January 25,2008

GAO Finds Cracks In Offshore Tax Enforcement

Baucus, Grassley call on IRS to act quickly on recommendations to improve Qualified Intermediary Program

Washington, DC – Senate Finance Committee Chairman Max Baucus (D-Mont.) and Ranking Member Chuck Grassley (R-Iowa) today called for stronger overseas tax enforcement by the IRS. A Government Accountability Office (GAO) report requested by the Finance leaders found holes in the Qualified Intermediary (QI) program, which was set up in 2000 to address concerns relating to tax evasion via foreign accounts. GAO found that the program, which monitors funds flowing through approved foreign banks and other financial intermediaries, is working in some respects. But the IRS does not know enough about many program participants, and the agency needs to audit more aggressively to ensure compliance.

“The GAO has pointed to numerous holes in our offshore tax evasion program, and the IRS must do a better job tracking these billions of taxable dollars. With new reports that the federal deficit will surpass $300 billion this year, we need to look again at taxes that are legally owed, but going uncollected,” Baucus said. “Honest Americans who work hard and pay the taxes they owe shouldn’t get left holding the bill for scofflaws who don’t. I will work to see that the IRS aggressively addresses the recommendations in this report.”

“Our tax rules and treaty network depend on voluntary compliance and effective enforcement. Voluntary compliance improves when the IRS has and makes effective use of information,” Grassley said. “According to the report, the IRS could do a better job of measuring potential non-compliance. That would lead to better enforcement and help policymakers determine if changes to reporting requirements are necessary. I’ll be following the IRS’ progress in implementing the GAO’s good recommendations. I’ll also continue looking for legislative measures to effectively address offshore tax compliance and enforcement.”

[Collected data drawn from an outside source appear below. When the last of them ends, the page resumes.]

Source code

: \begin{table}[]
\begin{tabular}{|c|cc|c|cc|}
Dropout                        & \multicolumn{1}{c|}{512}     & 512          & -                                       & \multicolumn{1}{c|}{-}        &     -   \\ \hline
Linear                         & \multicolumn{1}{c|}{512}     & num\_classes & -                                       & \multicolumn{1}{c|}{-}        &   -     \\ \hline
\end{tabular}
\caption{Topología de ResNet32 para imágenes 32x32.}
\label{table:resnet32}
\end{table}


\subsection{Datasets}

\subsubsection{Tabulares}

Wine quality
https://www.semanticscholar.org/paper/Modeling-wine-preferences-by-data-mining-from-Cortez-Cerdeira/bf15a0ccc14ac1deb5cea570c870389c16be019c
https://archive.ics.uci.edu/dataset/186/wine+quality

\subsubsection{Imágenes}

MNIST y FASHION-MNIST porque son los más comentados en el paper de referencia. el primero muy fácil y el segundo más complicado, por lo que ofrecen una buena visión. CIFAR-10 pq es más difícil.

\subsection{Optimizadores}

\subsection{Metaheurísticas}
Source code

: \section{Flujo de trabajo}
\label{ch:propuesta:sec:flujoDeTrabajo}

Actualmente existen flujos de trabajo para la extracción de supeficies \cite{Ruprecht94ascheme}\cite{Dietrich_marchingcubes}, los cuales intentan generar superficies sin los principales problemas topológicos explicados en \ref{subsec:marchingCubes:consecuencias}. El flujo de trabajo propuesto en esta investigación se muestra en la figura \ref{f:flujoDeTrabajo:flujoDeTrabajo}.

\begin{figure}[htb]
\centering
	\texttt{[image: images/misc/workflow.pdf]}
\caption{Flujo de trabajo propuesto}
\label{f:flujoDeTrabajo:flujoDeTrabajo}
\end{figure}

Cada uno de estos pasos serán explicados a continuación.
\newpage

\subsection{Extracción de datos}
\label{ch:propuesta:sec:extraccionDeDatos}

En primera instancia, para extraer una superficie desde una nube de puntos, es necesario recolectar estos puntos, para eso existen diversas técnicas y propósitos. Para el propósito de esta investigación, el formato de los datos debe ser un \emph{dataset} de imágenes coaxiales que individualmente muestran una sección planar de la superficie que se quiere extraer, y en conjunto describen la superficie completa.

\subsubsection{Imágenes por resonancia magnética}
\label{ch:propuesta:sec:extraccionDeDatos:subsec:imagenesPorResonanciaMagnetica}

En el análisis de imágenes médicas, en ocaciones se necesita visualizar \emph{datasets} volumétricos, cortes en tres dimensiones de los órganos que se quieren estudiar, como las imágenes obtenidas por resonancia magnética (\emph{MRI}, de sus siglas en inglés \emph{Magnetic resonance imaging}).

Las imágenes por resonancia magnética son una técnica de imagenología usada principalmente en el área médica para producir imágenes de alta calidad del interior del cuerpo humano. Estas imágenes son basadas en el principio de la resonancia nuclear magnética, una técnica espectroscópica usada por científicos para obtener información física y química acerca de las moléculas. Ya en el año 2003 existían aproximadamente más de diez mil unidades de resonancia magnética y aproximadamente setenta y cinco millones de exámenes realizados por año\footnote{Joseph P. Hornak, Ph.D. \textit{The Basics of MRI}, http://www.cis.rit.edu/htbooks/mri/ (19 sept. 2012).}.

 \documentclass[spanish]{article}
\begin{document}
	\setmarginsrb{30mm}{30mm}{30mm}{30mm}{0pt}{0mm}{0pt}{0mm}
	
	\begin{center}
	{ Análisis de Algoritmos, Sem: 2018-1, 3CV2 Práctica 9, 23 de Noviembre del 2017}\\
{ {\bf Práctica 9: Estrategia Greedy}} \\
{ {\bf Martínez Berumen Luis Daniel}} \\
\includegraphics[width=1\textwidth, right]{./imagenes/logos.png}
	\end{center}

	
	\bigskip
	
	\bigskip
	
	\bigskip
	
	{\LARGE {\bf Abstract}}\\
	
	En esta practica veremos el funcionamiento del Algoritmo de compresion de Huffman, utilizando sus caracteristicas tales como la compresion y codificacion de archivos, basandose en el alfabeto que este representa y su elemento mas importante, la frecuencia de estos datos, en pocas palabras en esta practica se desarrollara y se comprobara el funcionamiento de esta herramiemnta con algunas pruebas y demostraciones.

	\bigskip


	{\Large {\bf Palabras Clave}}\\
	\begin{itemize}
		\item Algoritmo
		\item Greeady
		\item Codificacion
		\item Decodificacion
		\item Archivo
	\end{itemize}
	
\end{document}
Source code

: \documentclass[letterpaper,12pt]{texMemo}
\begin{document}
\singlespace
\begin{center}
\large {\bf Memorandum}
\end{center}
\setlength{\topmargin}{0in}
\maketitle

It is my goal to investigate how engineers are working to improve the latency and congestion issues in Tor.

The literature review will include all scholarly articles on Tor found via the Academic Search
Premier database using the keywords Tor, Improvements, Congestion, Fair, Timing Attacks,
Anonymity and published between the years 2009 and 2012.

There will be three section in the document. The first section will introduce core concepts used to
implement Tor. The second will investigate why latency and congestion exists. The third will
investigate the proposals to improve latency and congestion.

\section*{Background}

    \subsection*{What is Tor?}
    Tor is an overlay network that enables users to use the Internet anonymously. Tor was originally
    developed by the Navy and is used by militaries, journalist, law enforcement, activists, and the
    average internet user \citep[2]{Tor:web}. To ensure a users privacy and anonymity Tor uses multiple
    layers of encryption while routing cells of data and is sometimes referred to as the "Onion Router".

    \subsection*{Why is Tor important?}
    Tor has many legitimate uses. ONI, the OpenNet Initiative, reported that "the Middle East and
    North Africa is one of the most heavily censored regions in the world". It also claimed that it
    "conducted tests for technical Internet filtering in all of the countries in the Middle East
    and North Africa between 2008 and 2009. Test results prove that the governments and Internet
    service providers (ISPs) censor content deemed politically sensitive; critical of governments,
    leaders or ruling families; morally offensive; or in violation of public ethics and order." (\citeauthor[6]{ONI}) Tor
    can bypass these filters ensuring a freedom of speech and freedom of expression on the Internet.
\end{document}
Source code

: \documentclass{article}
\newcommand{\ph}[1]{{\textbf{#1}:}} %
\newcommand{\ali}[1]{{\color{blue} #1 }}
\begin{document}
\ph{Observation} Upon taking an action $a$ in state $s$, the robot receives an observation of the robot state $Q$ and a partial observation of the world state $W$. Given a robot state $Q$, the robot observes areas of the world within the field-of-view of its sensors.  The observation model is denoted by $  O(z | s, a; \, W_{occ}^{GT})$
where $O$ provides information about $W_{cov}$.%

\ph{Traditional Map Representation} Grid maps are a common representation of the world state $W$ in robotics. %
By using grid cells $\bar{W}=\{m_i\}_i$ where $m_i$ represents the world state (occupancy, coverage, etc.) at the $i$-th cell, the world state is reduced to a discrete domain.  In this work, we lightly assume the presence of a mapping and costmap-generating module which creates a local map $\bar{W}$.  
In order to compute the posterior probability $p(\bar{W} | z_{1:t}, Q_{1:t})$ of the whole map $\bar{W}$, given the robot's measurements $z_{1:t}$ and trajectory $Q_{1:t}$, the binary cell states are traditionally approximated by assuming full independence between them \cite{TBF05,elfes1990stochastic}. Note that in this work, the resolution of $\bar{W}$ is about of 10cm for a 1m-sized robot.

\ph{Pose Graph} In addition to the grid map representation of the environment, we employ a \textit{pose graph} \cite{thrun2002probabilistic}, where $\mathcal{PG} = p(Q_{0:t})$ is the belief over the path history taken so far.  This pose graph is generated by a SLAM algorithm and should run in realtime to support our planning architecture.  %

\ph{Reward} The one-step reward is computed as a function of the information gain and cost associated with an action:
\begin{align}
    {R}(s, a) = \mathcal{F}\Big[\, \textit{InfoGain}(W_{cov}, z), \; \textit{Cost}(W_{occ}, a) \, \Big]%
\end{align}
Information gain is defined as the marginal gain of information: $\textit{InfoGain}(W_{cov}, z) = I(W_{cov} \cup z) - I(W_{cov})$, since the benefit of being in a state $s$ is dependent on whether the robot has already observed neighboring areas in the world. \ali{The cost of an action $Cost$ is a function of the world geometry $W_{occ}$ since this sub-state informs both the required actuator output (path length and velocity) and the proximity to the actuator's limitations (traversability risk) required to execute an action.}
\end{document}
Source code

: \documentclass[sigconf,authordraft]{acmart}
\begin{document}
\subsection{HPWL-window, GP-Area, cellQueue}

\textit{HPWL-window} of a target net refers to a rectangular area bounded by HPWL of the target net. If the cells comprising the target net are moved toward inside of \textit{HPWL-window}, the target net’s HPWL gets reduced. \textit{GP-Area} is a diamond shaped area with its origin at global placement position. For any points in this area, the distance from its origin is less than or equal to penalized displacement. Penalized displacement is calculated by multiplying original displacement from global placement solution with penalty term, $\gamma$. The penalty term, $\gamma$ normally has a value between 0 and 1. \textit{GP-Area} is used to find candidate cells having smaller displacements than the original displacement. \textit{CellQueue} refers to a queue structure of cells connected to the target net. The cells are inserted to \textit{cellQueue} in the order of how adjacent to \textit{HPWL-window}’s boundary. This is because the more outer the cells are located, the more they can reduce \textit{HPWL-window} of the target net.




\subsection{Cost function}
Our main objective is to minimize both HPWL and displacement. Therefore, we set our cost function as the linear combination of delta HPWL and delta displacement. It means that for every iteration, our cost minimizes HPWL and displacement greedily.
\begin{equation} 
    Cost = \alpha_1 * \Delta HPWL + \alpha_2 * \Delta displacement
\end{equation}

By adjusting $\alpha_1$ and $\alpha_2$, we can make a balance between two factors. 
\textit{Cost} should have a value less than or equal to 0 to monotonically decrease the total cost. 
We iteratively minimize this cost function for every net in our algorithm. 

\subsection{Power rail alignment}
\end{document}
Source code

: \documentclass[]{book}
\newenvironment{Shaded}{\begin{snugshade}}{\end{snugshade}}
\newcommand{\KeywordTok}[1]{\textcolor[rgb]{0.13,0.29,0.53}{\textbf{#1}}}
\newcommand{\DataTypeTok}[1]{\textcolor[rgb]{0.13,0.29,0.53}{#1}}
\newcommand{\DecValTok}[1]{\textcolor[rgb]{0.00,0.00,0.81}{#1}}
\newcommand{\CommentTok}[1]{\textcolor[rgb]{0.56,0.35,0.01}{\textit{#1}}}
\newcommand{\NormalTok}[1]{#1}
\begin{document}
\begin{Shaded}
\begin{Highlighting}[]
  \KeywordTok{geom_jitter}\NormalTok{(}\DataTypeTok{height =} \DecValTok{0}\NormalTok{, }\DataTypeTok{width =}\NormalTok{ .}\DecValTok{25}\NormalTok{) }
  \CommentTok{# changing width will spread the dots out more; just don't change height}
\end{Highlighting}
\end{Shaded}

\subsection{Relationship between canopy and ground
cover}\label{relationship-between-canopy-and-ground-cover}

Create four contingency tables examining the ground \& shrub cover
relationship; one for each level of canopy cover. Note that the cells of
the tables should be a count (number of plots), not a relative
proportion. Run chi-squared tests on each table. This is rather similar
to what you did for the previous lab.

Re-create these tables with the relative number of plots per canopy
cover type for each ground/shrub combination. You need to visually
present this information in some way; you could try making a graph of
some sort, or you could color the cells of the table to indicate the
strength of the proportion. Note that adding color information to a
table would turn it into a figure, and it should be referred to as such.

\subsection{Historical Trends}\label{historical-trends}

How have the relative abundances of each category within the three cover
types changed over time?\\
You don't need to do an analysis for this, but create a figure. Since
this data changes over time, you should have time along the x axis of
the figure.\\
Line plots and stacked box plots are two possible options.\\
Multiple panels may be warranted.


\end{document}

The GAO found that U.S. withholding agents are not required to verify the foreign status of self-certified taxpayers in the QI program. Additionally, QI auditors are not required to follow up on indications of fraud or illegal acts, and owners of offshore corporations can shield their identity from IRS scrutiny; the GAO identified $19 billion flowing to countries that could not be identified, and $7 billion flowing to individuals that could not be identified. Foreign corporations received $200 billion of the $300 billion examined by GAO.

The GAO identified the following recommendations for the IRS:

  • Enhance external reviews of Qualified Intermediaries
  • Require electronic filing of forms in QI contracts whenever possible
  • Measure U.S. withholding agents’ reliance on self-certified documentation and use that data in its compliance efforts
  • Determine why certain jurisdictions and recipients receiving US dollars cannot be identified.